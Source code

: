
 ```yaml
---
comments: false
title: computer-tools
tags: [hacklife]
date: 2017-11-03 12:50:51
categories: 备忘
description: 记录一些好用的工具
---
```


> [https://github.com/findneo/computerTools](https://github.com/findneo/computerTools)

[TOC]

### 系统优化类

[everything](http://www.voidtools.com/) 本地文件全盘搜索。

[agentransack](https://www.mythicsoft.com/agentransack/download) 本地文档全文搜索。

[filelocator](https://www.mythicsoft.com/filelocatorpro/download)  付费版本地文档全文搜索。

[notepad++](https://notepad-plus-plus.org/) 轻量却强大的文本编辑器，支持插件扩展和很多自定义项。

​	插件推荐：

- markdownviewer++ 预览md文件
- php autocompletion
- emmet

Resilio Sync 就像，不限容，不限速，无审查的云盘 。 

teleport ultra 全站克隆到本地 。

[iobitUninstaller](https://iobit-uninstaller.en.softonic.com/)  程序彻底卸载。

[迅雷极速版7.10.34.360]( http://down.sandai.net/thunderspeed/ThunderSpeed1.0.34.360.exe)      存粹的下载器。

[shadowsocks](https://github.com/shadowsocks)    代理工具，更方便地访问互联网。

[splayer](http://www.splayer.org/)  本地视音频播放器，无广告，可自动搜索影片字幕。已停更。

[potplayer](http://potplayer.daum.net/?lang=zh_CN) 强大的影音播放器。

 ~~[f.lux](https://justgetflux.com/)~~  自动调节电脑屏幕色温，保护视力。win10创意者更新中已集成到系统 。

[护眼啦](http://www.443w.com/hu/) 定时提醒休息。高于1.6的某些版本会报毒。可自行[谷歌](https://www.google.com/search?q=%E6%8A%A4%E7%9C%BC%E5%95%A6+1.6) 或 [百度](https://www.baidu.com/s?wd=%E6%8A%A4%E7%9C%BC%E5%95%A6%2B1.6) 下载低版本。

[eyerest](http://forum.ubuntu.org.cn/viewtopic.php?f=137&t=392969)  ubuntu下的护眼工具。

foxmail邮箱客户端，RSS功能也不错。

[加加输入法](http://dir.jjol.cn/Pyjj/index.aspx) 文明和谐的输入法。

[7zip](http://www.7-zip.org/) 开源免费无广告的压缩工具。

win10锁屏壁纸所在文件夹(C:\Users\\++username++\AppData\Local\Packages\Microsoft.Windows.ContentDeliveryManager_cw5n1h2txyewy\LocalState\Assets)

::::::

TASK INSTRUCTIONS: What lines in the data above contain the word "github"? Show them all.

FINAL ANSWER:
> [https://github.com/findneo/computerTools](https://github.com/findneo/computerTools)
[shadowsocks](https://github.com/shadowsocks)    代理工具，更方便地访问互联网。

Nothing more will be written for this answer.